Giving false testimony, under oath or affirmation, to obtain immigration benefits during the statutory period prevents you from showing good moral character. This  mandatory bar applies even if you were granted a waiver of misrepresentation during the green card application process.

As of the date of this post, the latest 9/13/13 version of the N-400 form, asks:

Have you ever given any U.S. Government official(s) any information or documents that was false, fraudulent or misleading? [Question 31, part 11, page 17)]

Have you ever lied to any U.S. Government official to gain entry or admission into the United States or to gain immigration benefits while in the United States? [Question 32, part 11, page 17)]

Past misrepresentation or misrepresentation on the naturalization application itself or during the naturalization interview may lead to a denial of your application. Although rare, your citizenship can also be revoked through “denaturalization” if USCIS later discovers the misrepresentation.

When a denial is without prejudice, you may reapply for naturalization after a certain period has passed. But you might not get a second shot. Instead, you could face deportation. If you don’t qualify for any relief or if your request for relief is denied, you risk  losing your permanent resident status and being ordered removed from the United States.
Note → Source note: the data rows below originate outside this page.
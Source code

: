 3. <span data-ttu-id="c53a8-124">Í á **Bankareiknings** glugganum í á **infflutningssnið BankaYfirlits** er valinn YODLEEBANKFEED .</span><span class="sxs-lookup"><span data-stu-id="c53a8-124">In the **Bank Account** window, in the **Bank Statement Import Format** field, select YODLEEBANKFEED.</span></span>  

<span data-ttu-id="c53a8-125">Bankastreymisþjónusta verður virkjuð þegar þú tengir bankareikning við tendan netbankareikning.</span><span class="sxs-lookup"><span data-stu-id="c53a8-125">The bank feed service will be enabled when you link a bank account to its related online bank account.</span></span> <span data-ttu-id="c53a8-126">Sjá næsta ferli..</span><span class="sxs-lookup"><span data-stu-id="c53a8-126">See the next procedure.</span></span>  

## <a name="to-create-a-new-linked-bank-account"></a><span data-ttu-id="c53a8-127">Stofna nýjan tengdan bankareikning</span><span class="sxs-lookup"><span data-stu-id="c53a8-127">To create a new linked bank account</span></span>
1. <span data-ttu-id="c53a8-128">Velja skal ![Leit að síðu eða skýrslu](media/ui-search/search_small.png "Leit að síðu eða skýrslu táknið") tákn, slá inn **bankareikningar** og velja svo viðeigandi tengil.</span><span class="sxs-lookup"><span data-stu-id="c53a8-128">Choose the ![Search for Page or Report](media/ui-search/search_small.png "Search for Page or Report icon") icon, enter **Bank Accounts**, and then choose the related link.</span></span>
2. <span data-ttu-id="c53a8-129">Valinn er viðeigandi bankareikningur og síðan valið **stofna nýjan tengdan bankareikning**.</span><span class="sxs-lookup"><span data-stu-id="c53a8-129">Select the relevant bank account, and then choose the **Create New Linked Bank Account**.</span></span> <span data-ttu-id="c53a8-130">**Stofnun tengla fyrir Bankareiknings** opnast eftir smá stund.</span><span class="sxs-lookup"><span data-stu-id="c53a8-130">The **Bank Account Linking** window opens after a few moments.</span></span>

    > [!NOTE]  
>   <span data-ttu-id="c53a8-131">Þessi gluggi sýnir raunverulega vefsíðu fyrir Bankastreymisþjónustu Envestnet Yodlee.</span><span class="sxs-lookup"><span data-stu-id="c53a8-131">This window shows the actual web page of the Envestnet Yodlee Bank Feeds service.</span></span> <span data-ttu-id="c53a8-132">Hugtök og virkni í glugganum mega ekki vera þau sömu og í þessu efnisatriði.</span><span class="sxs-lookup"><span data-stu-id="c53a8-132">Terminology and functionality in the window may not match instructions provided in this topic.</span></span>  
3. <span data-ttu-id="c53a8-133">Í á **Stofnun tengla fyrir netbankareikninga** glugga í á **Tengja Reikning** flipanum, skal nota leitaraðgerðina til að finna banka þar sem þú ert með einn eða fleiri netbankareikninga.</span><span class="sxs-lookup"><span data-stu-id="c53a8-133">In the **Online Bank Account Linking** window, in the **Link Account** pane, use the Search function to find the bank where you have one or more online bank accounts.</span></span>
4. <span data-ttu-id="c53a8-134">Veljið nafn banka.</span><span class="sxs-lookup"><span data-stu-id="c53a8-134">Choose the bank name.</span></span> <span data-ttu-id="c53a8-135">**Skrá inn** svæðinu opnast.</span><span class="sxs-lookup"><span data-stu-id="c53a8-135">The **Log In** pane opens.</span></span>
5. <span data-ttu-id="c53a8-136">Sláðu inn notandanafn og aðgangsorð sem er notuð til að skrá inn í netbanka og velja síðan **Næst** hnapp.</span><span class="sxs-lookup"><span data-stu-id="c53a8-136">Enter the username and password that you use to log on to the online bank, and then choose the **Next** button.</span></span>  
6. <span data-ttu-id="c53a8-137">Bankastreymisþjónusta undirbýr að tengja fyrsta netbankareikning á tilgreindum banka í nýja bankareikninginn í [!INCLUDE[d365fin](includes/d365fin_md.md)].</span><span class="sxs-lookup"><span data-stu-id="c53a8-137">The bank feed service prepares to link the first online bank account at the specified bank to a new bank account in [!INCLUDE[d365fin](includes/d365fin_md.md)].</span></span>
Talk to an attorney before you file for naturalization.  A qualified attorney can help you determine whether you qualify for naturalization,  present negative facts in the best light possible, and pinpoint red flags that may lead to a denial and/or put you at risk of removal. The attorney can also help you evaluate a denial and determine whether to appeal it, file a new application later, or let things be.

This article provides general information only. It is based on law, regulations and policy that are subject to change. Do not consider it as legal advice for any individual case or situation. Each legal case is different and case examples do not constitute a prediction or guarantee of success or failure in any other case. The sharing or receipt of this information does not create an attorney-client relationship.